◆ What you will do ◆
Using the listing below, keep only the lines with the word "create" and copy them.

┌────────

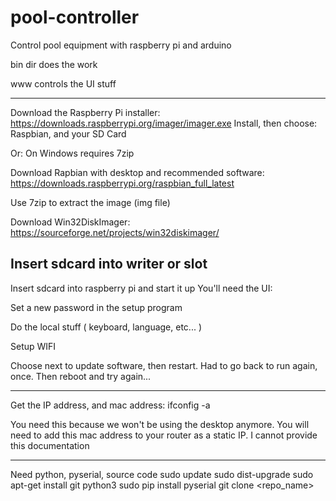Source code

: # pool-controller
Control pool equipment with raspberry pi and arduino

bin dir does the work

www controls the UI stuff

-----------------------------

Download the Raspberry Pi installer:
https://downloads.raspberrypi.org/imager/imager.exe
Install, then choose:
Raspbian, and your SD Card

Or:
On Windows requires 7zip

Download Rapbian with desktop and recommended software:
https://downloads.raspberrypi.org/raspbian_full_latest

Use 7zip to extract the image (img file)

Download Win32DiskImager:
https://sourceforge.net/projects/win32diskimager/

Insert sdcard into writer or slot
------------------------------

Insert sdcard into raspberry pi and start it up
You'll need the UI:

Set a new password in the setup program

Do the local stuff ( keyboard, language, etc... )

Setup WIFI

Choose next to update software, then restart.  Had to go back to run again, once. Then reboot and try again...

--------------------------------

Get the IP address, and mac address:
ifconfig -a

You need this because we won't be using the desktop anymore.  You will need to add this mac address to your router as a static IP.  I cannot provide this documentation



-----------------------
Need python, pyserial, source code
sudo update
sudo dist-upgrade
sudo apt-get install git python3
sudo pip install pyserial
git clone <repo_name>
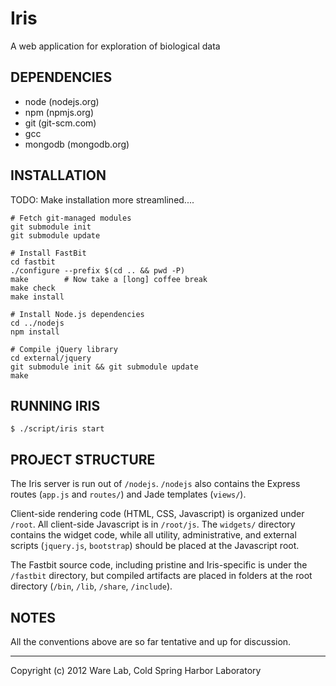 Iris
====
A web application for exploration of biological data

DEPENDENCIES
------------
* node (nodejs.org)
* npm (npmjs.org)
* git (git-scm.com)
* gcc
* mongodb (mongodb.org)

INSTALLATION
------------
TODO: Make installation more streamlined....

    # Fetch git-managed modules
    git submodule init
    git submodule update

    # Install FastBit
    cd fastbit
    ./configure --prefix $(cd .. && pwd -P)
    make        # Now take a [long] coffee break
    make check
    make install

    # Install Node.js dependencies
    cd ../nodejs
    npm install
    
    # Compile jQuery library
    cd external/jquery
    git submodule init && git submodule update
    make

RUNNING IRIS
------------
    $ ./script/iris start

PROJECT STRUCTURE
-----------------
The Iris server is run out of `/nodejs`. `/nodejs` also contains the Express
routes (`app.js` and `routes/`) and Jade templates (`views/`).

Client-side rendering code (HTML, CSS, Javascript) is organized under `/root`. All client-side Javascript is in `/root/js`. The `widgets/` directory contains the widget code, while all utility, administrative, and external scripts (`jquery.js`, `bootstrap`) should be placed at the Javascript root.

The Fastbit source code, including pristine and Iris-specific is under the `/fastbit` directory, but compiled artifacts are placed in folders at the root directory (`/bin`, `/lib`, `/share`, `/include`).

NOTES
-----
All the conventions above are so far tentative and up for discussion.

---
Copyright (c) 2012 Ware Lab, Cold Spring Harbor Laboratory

└────────
┌────────

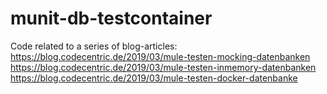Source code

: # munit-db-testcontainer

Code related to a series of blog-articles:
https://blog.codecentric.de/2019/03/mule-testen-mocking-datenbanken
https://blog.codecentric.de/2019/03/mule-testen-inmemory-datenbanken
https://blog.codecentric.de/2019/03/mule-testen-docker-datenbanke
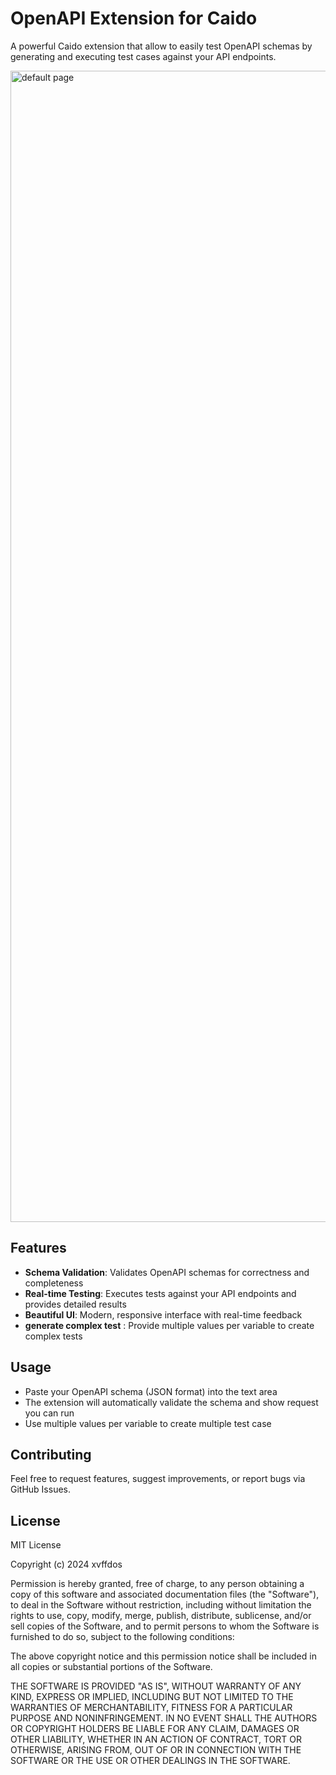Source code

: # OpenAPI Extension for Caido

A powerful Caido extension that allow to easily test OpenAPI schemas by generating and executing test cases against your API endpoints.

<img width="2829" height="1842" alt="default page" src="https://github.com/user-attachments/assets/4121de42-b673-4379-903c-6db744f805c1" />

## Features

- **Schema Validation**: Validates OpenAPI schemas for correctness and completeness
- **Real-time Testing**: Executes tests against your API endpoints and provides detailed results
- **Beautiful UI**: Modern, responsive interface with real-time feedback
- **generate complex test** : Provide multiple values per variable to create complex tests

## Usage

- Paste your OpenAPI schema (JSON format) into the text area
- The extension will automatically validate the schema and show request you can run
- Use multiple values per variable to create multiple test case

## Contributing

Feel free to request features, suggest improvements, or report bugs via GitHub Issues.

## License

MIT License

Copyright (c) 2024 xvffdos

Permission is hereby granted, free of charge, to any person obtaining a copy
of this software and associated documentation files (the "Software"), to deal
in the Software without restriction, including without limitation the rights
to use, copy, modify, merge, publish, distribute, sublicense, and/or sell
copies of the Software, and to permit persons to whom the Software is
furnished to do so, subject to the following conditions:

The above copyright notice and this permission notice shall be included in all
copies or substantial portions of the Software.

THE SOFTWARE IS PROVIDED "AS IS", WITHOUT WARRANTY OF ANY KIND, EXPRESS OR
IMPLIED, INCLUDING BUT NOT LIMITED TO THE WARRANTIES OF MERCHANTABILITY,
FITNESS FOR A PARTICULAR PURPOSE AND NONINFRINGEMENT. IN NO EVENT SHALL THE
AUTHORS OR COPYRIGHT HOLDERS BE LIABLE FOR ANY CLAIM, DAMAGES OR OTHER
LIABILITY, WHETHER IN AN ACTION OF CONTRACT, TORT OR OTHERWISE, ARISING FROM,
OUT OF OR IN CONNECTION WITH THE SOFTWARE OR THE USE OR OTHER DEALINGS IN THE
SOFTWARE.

└────────

◆ Task response ◆
- **generate complex test** : Provide multiple values per variable to create complex tests
- Use multiple values per variable to create multiple test case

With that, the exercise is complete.